§ Your instructions: What you return should match the data below exactly, with every entry reproduced.

§ Data to examine:
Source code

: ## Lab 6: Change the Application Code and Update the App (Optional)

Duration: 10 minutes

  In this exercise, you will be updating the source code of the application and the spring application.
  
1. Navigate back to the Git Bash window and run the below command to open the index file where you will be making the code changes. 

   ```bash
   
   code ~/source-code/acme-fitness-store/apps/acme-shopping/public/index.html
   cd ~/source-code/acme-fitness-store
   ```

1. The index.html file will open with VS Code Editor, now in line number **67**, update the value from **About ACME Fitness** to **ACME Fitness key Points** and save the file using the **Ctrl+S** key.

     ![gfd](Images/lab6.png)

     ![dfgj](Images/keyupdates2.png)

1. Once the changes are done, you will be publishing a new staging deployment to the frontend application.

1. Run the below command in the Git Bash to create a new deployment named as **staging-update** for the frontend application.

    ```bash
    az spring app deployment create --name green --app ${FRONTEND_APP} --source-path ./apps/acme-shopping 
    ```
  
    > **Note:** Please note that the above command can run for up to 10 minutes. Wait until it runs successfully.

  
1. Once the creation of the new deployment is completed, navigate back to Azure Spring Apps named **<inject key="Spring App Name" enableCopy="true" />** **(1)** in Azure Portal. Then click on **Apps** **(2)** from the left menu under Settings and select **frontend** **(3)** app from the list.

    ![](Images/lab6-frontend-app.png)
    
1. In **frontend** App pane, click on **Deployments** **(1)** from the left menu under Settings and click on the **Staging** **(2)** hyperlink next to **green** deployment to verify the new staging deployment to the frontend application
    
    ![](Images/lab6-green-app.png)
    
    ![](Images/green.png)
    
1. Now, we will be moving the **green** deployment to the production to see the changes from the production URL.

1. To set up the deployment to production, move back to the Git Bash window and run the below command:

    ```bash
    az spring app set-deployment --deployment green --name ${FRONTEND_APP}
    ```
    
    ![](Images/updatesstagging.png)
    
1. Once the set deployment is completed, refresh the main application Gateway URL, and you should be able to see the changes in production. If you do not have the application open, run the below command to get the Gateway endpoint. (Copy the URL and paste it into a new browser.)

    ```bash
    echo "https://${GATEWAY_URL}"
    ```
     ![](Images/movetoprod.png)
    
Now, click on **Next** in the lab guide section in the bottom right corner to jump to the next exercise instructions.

§ Worked solution:
Source code

: ## Lab 6: Change the Application Code and Update the App (Optional)

Duration: 10 minutes

  In this exercise, you will be updating the source code of the application and the spring application.
  
1. Navigate back to the Git Bash window and run the below command to open the index file where you will be making the code changes. 

   ```bash
   
   code ~/source-code/acme-fitness-store/apps/acme-shopping/public/index.html
   cd ~/source-code/acme-fitness-store
   ```

1. The index.html file will open with VS Code Editor, now in line number **67**, update the value from **About ACME Fitness** to **ACME Fitness key Points** and save the file using the **Ctrl+S** key.

     ![gfd](Images/lab6.png)

     ![dfgj](Images/keyupdates2.png)

1. Once the changes are done, you will be publishing a new staging deployment to the frontend application.

1. Run the below command in the Git Bash to create a new deployment named as **staging-update** for the frontend application.

    ```bash
    az spring app deployment create --name green --app ${FRONTEND_APP} --source-path ./apps/acme-shopping 
    ```
  
    > **Note:** Please note that the above command can run for up to 10 minutes. Wait until it runs successfully.

  
1. Once the creation of the new deployment is completed, navigate back to Azure Spring Apps named **<inject key="Spring App Name" enableCopy="true" />** **(1)** in Azure Portal. Then click on **Apps** **(2)** from the left menu under Settings and select **frontend** **(3)** app from the list.

    ![](Images/lab6-frontend-app.png)
    
1. In **frontend** App pane, click on **Deployments** **(1)** from the left menu under Settings and click on the **Staging** **(2)** hyperlink next to **green** deployment to verify the new staging deployment to the frontend application
    
    ![](Images/lab6-green-app.png)
    
    ![](Images/green.png)
    
1. Now, we will be moving the **green** deployment to the production to see the changes from the production URL.

1. To set up the deployment to production, move back to the Git Bash window and run the below command:

    ```bash
    az spring app set-deployment --deployment green --name ${FRONTEND_APP}
    ```
    
    ![](Images/updatesstagging.png)
    
1. Once the set deployment is completed, refresh the main application Gateway URL, and you should be able to see the changes in production. If you do not have the application open, run the below command to get the Gateway endpoint. (Copy the URL and paste it into a new browser.)

    ```bash
    echo "https://${GATEWAY_URL}"
    ```
     ![](Images/movetoprod.png)
    
Now, click on **Next** in the lab guide section in the bottom right corner to jump to the next exercise instructions.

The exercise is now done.